Understanding what matters most in PR is an ongoing, every day challenge. Why? Because to understand what matters most means you have to understand what matters most to each audience you serve and sometimes that can cause conflict. What I’m talking about is understanding what the expectations are from the different audiences we serve. As PR professionals, this can mean understanding what matters to several audiences but for the purpose of this blog, I’m going to focus on two different and distinct audiences:
Reporters and Analysts
Of this list, reporters and analysts are the easiest to understand. Reporters want a unique angle on a story that readers will want to read. They want to understand an issue and articulate why a specific something matters. And reporters need this information and insight quickly as they are always on a deadline. Analysts are similar but on a different schedule. Reporters also want to know that they can trust you as a source. They also need to know they can trust your client. More importantly, they want to know that when you approach them for a story, and pitch them facts, figures, trend analysis and story ideas, that there is really something there to write about.

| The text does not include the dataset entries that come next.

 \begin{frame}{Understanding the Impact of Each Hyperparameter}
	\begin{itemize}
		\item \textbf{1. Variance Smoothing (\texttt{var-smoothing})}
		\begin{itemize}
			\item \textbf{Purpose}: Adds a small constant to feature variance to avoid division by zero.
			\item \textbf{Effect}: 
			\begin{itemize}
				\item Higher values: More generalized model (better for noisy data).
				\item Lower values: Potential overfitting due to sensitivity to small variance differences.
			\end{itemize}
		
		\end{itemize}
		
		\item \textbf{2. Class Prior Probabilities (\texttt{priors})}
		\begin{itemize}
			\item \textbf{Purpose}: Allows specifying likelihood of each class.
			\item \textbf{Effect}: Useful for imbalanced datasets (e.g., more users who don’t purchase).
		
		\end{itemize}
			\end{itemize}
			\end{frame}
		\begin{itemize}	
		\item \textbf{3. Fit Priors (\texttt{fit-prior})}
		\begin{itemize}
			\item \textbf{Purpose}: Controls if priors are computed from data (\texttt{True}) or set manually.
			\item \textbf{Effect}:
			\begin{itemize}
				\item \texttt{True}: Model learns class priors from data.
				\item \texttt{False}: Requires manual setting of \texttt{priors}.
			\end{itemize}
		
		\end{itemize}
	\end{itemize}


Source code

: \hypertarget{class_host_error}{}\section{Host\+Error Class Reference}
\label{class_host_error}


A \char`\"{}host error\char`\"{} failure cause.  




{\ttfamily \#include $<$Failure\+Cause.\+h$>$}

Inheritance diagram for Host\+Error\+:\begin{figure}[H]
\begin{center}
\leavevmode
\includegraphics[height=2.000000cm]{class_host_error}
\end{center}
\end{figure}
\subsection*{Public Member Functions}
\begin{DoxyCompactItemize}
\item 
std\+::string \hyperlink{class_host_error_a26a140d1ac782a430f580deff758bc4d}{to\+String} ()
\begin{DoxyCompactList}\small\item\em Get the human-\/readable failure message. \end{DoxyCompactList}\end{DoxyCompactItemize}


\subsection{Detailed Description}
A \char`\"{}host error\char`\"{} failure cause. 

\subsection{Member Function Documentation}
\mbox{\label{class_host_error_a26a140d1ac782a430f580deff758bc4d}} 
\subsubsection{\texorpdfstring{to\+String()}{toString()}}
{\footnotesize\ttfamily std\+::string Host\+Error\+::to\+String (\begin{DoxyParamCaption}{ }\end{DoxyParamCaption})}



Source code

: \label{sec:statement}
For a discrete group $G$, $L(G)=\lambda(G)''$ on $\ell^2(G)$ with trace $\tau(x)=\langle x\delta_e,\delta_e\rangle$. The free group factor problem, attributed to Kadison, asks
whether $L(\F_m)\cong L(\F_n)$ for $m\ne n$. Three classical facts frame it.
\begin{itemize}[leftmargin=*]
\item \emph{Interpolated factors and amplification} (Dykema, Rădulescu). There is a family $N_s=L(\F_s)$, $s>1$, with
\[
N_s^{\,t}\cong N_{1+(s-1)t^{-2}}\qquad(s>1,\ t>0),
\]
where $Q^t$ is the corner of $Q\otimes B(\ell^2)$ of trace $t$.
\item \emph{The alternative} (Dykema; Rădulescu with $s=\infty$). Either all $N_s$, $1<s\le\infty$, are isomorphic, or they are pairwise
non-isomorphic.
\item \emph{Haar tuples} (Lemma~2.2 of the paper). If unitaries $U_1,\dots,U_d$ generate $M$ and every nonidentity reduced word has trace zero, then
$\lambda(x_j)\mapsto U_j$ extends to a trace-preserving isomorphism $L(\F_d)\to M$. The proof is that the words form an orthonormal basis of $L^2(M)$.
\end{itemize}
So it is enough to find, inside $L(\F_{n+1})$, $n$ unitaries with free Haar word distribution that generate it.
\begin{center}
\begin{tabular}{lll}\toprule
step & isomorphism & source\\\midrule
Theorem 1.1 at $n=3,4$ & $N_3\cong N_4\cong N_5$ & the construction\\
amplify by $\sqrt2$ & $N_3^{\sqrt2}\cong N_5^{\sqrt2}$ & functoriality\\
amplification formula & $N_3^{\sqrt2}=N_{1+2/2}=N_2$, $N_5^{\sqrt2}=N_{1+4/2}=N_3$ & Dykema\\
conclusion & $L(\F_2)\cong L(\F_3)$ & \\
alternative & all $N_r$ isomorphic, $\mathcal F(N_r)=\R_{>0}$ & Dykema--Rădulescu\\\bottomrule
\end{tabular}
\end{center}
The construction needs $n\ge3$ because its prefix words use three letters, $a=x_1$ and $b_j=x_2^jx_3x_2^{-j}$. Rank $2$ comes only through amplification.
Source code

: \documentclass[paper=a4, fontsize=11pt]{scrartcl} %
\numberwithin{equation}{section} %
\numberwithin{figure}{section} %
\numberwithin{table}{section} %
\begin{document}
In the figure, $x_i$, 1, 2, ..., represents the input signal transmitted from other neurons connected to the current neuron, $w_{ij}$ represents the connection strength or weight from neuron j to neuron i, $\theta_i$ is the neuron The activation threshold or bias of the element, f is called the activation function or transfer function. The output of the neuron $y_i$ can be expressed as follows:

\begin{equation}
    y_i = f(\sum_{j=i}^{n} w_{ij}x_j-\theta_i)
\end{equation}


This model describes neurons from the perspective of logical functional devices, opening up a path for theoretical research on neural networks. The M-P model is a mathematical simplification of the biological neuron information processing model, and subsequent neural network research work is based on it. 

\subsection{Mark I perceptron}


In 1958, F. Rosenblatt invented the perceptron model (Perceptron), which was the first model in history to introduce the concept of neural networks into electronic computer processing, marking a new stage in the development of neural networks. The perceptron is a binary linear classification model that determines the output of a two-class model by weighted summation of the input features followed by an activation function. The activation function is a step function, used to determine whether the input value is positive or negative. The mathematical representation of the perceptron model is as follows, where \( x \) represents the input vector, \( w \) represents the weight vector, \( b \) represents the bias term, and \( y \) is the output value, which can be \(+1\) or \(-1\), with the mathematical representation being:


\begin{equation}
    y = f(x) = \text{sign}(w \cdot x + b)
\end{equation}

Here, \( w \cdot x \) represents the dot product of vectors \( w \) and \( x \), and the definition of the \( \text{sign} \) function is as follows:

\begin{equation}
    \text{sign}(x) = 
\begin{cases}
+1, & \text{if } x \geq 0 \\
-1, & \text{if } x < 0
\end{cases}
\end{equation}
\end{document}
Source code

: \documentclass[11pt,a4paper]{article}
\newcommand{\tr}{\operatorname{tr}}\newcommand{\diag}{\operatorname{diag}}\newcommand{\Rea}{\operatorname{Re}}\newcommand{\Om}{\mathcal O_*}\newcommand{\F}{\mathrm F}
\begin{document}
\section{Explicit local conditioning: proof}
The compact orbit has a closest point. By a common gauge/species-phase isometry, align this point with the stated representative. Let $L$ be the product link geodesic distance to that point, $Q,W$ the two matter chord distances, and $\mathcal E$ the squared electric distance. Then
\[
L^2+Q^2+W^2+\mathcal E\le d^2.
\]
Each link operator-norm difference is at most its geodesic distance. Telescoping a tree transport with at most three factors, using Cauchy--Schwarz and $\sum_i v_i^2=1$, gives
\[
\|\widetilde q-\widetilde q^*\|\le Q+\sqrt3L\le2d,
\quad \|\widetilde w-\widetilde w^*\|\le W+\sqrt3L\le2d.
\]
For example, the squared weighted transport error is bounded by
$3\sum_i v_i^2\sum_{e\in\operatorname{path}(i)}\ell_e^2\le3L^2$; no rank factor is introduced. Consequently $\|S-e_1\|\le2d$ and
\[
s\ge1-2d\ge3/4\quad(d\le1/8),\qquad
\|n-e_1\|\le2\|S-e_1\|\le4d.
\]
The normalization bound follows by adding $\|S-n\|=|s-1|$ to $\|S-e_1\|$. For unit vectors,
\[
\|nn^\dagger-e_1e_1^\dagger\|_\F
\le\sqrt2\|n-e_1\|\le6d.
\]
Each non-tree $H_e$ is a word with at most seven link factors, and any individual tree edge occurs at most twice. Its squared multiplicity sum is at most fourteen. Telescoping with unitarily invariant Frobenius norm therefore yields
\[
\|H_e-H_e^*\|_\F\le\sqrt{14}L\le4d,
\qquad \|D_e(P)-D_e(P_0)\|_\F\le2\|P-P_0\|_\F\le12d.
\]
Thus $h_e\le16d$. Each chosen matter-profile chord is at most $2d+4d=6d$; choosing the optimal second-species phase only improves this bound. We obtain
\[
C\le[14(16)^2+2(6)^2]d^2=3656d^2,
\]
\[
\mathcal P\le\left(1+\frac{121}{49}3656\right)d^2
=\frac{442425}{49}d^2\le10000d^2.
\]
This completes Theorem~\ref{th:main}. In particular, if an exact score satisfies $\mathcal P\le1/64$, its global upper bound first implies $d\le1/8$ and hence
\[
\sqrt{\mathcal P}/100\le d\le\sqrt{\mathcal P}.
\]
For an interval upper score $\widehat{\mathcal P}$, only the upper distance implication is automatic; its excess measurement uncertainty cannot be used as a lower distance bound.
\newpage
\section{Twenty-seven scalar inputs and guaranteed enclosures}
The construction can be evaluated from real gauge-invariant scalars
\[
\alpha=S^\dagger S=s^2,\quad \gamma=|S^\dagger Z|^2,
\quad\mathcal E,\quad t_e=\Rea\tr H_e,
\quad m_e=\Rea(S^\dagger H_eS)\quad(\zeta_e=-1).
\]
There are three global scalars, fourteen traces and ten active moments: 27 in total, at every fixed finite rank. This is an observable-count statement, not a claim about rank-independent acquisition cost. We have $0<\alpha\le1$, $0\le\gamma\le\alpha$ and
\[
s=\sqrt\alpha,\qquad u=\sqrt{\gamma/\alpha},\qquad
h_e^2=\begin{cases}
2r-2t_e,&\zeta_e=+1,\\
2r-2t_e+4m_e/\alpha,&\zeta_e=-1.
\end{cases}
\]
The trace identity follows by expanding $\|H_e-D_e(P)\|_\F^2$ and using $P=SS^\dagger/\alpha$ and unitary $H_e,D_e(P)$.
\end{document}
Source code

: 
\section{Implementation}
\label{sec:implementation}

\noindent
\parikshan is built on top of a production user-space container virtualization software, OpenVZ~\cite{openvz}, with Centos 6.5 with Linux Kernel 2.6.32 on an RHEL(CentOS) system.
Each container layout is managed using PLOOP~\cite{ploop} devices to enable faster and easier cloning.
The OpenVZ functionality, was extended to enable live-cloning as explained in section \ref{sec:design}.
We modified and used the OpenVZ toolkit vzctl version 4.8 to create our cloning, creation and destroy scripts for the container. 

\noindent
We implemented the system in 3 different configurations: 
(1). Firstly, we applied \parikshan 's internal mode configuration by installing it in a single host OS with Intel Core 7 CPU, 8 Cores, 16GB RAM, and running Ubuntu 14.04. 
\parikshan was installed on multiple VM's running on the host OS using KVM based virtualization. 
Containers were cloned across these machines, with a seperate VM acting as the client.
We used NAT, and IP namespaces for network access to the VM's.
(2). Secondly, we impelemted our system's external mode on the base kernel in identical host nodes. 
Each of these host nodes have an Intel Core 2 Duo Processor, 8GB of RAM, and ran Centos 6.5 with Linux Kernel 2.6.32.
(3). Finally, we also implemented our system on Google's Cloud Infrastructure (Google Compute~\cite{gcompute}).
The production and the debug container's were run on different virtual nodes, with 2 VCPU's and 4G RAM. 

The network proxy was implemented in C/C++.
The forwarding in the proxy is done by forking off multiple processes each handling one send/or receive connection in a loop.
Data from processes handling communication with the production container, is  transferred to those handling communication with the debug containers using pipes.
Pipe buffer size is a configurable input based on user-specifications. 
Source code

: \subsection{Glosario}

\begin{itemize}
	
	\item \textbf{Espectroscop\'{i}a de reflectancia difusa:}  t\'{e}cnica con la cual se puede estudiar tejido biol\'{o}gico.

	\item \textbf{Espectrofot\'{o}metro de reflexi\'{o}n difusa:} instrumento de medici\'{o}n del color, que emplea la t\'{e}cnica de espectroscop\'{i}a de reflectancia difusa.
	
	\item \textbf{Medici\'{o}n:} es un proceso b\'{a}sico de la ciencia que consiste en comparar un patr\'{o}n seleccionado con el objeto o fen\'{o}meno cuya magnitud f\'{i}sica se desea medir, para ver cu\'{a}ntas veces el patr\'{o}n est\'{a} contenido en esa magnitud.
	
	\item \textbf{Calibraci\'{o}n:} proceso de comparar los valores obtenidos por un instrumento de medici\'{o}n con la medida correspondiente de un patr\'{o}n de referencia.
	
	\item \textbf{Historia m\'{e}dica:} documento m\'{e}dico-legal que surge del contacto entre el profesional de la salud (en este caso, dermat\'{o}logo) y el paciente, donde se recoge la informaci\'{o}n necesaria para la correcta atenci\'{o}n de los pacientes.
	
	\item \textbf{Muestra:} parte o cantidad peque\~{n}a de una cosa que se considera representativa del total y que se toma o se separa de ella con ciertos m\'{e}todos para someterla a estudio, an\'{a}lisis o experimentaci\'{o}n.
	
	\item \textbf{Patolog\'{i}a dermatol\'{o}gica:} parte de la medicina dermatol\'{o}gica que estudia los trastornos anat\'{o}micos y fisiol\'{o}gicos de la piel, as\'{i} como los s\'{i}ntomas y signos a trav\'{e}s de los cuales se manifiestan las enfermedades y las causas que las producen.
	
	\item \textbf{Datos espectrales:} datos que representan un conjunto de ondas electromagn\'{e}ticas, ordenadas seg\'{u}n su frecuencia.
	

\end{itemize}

Reporters also want to deal with PR people that know their stuff. This means that you have to know what your clients or company makes, why they make it, who it’s made for, why it matters to the customer and the industry as a whole, and how it’s different than what a competitor might offer. You need to be able to place your client within a larger context of the trends shaping the industry and pitch it as a complete story.
Reporters also want you to respect their time. They are busy, usually under a deadline and are writing more bylines today than ever before. The always-on, online news cycle can be crushing and unforgiving and they want PR people to respect their boundaries. When they commit to a time, they want you and your client to commit as well. Nothing frustrates a reporter more than when a meeting gets moved, and moved again, and then…one more time…moved.
Clients are a bit harder to read. Some of what matters to them is pretty basic:
Positive and relevant coverage about the company and its products;
More coverage than its competitors; and
No to limited bad coverage.
To approach an ongoing PR program believing that this is all that matters to a client is a recipe for the client issuing an RFP and replacing you. The key to better understanding a client’s expectations is to step outside of what might be done with PR objectives, strategies and tactics and focus on what the company’s business and market objectives are so you know what they are ultimately trying to accomplish. If you take the time to understand these dynamics, you can better shape your programs and tactics to help them accomplish things they might not have known were possible with PR. For instance,
if you know the company wants to be seen as complimentary to a larger, more established company, you can shape the content you create to reflect that benefit. If you know that the company wants the market to understand that it has been one of the most innovative in their specific space, but only want to talk about products and features, you can help by creating programs that articulate that innovation.
Sometimes what the client wants is in conflict with what they are willing to do. If that’s the case, you need to understand how this disconnect will impact your ability to be successful and try to determine if there is a path for you to be successful. For instance, if the company wants to make sure that they are considered a thought leader but are unwilling to put any of the executives out there for commentary or opinion, you’ve got a disconnect. If they want to be seen as innovative but only willing to talk about features and functionality, that also is a disconnect.
Ensuring that you have the tools to meet anyone else’s expectations starts with developing an understanding of what those expectations are and then being clear how you can, or can’t help meet them.